Abstract Purpose of Review Microrobotic swarms have attracted extensive attentions due to their potential in medical and bioengineering applications. Because of the small sizes of swarm agents, integrating actuators, sensors, and control circuits are difficult. Microrobotic swarms in different fluid environments should be actuated and navigated by external physical fields, chemical fuels, and biological power.

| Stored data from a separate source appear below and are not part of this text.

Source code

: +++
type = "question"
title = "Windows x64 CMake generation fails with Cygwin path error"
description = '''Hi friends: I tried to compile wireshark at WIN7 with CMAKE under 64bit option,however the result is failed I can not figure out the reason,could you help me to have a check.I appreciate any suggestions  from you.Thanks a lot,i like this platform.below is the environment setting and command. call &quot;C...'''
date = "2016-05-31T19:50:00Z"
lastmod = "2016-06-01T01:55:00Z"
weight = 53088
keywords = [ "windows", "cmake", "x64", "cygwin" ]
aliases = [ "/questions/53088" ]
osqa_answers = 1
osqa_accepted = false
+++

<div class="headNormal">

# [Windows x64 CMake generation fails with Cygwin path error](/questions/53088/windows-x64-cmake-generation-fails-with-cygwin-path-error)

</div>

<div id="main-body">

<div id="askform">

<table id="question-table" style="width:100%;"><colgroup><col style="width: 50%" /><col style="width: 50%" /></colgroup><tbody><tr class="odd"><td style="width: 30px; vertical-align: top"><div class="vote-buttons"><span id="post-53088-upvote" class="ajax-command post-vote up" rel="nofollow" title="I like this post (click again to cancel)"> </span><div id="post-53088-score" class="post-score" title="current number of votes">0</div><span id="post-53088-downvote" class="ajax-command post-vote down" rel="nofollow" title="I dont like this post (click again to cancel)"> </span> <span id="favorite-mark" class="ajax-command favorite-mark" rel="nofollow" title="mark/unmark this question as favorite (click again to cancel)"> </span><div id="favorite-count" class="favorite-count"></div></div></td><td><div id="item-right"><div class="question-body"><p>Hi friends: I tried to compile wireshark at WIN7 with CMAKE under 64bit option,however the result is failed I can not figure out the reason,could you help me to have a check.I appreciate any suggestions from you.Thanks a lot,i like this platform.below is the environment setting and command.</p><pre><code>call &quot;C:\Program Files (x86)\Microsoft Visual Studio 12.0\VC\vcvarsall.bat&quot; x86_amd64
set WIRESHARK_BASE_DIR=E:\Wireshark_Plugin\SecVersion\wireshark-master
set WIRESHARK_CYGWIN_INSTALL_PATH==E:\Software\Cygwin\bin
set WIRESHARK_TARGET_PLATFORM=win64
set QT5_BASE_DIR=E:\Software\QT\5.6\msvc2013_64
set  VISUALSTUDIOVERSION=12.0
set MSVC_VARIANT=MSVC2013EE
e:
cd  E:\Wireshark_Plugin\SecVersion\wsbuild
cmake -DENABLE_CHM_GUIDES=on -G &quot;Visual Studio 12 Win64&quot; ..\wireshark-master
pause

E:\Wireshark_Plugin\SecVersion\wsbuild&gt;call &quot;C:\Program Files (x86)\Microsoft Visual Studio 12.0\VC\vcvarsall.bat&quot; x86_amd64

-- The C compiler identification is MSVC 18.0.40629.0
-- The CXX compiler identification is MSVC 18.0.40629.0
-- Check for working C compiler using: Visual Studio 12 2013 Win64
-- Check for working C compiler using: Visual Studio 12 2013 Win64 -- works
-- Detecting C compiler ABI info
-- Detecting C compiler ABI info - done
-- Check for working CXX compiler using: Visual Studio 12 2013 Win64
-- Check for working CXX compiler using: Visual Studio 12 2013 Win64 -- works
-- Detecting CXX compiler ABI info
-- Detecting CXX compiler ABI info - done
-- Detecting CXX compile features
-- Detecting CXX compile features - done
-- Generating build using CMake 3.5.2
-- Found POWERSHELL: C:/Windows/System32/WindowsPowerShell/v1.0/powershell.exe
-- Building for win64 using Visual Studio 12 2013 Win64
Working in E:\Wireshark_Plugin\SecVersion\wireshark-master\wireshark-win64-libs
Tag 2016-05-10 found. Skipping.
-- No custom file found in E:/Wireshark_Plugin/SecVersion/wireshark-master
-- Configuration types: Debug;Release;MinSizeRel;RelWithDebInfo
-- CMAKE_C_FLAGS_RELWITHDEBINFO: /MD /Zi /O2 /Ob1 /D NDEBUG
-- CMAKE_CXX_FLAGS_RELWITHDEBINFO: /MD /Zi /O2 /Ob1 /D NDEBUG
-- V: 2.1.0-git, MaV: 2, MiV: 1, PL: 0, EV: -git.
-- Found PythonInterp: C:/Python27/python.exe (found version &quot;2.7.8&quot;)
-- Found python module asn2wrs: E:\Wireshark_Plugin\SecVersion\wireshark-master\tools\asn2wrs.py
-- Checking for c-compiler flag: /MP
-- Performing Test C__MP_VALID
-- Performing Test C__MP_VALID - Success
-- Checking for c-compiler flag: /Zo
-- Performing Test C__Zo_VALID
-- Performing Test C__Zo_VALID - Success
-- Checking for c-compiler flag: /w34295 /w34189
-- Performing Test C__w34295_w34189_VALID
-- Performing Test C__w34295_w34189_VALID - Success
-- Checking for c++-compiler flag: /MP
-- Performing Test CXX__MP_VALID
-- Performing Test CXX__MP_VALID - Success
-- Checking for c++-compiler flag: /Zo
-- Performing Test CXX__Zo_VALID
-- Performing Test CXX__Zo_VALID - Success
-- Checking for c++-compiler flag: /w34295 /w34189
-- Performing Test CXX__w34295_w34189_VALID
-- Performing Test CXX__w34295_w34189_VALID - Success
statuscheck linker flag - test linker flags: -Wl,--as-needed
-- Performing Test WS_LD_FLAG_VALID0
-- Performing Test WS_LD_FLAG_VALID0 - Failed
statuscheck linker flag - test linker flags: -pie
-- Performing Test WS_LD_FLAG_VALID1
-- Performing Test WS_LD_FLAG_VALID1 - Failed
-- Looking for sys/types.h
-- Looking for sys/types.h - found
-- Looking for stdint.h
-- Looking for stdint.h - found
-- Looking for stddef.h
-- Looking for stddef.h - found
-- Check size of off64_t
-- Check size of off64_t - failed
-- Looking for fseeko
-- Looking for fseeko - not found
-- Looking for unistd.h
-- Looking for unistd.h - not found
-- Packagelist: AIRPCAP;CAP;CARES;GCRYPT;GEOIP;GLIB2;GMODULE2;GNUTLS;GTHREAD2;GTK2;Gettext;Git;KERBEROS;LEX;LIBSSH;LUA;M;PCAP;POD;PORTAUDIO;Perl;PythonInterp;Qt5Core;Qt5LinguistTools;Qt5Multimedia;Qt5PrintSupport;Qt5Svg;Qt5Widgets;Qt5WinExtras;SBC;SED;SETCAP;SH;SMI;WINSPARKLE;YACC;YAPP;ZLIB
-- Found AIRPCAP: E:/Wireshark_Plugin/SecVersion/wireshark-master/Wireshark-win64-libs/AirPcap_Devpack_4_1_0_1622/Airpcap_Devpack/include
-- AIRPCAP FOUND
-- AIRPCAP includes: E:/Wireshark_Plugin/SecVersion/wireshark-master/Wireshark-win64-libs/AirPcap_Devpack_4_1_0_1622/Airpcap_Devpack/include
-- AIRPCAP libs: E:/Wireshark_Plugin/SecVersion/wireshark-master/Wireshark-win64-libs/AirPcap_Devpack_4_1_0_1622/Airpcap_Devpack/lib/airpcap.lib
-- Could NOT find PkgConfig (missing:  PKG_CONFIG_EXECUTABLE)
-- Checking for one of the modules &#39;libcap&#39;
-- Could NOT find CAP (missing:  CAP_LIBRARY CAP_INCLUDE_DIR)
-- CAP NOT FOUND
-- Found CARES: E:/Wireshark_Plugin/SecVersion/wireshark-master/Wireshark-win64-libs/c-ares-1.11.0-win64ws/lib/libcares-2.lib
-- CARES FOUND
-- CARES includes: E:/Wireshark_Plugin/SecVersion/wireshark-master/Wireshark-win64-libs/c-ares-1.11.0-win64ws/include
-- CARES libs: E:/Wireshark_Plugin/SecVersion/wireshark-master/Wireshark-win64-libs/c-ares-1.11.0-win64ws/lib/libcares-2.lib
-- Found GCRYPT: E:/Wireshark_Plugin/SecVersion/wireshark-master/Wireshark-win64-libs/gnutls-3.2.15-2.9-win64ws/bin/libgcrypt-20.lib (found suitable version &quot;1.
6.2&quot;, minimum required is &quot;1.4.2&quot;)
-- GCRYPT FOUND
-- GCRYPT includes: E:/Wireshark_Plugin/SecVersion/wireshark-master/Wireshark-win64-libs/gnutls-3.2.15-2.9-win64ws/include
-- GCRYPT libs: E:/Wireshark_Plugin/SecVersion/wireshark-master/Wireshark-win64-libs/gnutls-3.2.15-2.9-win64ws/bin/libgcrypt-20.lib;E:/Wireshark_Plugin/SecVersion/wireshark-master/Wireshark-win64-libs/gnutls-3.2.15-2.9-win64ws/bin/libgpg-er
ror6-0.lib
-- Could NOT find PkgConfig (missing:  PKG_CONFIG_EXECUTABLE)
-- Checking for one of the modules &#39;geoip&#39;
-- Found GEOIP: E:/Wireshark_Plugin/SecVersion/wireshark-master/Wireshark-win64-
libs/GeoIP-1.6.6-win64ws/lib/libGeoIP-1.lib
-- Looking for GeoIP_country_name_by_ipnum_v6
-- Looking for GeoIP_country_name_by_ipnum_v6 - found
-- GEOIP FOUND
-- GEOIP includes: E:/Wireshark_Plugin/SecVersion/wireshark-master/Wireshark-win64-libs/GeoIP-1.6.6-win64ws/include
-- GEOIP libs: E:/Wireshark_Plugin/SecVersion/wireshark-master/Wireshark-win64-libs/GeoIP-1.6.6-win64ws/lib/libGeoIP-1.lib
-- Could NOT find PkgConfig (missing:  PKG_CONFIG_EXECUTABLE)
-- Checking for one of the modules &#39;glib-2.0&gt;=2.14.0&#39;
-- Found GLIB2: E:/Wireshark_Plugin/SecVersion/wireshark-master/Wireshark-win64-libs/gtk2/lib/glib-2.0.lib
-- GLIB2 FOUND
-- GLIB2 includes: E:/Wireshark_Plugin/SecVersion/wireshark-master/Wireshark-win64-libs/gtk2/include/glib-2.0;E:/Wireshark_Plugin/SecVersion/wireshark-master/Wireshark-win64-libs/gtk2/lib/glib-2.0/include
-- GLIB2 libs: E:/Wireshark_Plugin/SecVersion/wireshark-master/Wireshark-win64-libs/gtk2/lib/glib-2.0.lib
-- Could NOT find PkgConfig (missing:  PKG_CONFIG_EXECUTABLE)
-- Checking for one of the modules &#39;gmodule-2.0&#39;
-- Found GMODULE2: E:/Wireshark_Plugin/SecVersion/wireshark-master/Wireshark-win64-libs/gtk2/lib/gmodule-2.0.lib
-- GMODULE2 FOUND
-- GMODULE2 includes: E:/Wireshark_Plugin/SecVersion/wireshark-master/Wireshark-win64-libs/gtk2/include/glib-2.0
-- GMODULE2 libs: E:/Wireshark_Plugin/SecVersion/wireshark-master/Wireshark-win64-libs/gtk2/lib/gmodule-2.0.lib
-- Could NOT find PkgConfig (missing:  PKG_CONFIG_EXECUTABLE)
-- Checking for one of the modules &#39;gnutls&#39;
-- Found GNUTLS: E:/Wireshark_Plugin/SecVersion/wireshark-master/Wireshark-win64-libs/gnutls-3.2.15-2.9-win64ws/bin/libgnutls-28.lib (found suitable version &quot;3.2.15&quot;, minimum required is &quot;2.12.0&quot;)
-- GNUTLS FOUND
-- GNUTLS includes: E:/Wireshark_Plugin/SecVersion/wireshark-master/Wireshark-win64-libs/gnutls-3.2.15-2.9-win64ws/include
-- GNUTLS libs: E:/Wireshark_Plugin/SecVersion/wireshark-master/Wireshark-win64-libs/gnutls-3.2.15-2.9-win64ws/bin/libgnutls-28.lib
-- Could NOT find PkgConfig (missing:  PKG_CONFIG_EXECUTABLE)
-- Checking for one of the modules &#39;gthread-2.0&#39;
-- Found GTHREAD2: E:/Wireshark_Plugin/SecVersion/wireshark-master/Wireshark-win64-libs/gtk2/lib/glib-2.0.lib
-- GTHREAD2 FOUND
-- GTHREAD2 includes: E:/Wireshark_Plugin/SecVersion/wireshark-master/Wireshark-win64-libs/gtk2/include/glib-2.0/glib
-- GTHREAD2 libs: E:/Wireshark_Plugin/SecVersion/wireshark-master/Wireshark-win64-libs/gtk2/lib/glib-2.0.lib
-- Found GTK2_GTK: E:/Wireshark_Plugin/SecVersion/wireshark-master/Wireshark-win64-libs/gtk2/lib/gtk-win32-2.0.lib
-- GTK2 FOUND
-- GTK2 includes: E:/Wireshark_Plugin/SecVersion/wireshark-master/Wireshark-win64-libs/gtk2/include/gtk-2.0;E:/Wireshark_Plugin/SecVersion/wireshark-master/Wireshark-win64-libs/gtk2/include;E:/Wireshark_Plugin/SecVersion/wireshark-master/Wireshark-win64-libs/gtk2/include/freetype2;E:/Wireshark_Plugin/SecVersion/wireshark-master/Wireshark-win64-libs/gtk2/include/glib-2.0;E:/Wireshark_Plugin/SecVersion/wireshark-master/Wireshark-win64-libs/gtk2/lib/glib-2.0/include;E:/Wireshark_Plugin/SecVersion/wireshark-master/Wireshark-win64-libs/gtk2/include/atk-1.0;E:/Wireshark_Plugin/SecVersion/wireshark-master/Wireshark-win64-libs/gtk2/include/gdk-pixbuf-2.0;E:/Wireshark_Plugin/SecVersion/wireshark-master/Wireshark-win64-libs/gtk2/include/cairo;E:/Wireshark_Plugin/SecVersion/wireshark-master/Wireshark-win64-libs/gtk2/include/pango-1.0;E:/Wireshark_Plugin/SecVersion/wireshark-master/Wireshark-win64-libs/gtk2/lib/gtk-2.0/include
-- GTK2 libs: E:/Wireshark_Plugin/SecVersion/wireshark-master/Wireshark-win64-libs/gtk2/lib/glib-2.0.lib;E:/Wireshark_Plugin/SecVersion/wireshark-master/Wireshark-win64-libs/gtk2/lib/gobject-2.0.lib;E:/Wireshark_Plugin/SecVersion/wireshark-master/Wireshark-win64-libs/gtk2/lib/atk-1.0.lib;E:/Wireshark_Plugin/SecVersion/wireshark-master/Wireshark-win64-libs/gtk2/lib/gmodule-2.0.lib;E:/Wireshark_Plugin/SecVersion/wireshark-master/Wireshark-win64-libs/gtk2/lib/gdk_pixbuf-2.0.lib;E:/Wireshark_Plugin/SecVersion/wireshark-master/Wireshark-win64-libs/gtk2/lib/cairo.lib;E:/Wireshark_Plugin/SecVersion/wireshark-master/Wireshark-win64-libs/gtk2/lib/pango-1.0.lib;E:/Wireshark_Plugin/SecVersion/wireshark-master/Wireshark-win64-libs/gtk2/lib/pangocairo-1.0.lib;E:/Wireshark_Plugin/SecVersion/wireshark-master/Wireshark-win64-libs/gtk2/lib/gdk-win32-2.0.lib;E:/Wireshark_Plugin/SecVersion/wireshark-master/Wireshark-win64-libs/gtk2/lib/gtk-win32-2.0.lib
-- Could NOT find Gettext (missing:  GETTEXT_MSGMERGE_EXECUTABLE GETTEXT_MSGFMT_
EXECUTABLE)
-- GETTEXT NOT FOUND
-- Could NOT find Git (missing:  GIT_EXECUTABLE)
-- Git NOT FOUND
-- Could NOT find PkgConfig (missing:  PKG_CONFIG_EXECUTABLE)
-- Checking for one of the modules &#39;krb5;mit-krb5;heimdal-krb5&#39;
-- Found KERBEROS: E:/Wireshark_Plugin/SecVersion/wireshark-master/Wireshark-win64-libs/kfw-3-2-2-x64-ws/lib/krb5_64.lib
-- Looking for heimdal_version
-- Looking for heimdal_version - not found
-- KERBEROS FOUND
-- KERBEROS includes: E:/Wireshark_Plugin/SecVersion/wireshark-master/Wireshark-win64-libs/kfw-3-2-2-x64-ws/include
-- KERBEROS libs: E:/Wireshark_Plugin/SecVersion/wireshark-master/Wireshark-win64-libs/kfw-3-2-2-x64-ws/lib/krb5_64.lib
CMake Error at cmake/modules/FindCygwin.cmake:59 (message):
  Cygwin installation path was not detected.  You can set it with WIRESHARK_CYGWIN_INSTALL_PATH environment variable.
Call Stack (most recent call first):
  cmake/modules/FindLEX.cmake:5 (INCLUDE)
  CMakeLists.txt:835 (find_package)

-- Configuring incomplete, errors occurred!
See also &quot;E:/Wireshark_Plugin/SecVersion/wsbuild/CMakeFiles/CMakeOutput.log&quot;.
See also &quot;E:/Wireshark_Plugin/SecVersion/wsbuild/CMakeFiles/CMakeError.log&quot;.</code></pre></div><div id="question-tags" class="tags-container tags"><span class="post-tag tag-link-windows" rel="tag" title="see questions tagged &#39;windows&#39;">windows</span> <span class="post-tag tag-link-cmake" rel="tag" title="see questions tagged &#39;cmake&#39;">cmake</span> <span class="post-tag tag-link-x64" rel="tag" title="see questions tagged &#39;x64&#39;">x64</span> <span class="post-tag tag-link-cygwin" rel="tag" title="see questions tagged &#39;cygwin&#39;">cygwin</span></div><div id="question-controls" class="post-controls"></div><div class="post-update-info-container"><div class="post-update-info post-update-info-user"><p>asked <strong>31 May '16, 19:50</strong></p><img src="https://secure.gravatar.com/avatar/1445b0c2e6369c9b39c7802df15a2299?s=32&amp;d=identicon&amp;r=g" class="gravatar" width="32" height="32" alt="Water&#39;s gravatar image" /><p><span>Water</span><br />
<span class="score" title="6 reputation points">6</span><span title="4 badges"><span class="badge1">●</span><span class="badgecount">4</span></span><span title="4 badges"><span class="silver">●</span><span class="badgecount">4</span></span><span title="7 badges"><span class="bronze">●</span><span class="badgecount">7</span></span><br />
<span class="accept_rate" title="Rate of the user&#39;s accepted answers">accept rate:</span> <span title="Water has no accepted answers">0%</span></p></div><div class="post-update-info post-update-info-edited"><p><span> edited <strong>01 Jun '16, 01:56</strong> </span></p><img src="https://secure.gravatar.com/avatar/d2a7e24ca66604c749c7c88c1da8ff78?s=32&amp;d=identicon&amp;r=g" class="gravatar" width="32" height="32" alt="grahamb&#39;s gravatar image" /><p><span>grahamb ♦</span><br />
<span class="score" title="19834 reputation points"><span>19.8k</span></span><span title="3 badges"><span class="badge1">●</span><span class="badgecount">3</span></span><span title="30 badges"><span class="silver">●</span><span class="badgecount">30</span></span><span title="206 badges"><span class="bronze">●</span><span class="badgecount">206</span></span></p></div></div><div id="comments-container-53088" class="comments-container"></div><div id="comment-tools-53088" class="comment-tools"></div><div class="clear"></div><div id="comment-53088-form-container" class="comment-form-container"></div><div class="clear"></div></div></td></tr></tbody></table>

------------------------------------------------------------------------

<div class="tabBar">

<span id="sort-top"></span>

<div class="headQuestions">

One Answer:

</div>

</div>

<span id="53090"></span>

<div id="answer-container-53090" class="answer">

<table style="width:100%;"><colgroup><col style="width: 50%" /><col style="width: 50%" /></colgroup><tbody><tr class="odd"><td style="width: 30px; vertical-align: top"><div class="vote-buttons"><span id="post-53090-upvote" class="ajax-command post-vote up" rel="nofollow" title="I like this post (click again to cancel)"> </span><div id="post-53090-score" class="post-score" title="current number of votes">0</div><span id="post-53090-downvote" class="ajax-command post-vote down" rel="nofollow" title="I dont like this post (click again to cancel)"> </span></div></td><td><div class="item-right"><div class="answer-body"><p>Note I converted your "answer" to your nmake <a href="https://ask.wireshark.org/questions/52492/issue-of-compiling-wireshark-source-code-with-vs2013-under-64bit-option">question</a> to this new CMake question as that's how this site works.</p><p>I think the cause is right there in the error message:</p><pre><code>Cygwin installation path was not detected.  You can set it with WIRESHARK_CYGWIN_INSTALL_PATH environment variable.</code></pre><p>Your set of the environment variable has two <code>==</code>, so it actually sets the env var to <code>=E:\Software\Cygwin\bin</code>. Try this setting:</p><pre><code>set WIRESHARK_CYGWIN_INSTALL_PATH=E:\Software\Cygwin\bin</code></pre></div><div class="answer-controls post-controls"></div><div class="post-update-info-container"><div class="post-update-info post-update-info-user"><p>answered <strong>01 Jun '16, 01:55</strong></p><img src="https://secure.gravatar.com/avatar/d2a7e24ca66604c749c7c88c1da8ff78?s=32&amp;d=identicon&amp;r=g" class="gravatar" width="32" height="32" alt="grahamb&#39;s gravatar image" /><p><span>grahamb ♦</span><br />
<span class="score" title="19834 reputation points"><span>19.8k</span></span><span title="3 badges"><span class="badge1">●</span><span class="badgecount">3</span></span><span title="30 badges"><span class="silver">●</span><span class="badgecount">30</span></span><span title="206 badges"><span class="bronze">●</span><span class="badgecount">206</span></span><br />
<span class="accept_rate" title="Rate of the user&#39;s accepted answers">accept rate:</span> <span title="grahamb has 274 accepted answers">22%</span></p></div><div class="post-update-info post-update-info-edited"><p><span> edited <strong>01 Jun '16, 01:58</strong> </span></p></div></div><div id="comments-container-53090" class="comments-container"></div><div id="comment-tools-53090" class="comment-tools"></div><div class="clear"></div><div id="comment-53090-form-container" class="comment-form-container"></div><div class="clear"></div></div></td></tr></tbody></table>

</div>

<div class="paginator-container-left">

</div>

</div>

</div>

Magnetic fields have advantages, including real-time control, programmability, and high penetrability, and thus they are widely used to actuate magnetic microrobotic swarms. This review summarizes the recent remarkable progress in the magnetic actuation and navigation of magnetic microrobotic swarms. Recent Findings After development and evolution, the design of magnetic agents, and techniques of magnetic actuation and automatic control are now in place. Magnetic microrobotic swarms formed by different agents have been proposed, such as nanoparticles, artificial bacterial flagella, and bacteria. By tuning the applied fields, the morphology, orientation, and position of swarms can be adjusted on demand. Reconfigurability and motion dexterity are endowed to the microrobotic swarms. Summary The wireless magnetic actuation systems for microrobotic swarms are introduced, and the characteristics of microrobotic swarms actuated by different customized magnetic fields are described, such as rotating, oscillating, and hybrid fields. The results show that the swarm intelligence has been enhanced. Finally, the current challenges and opportunities in this field are discussed. The developments in materials, actuation methods, control strategies, and imaging modalities will transform the magnetic microrobotic swarms from lab to practical clinic.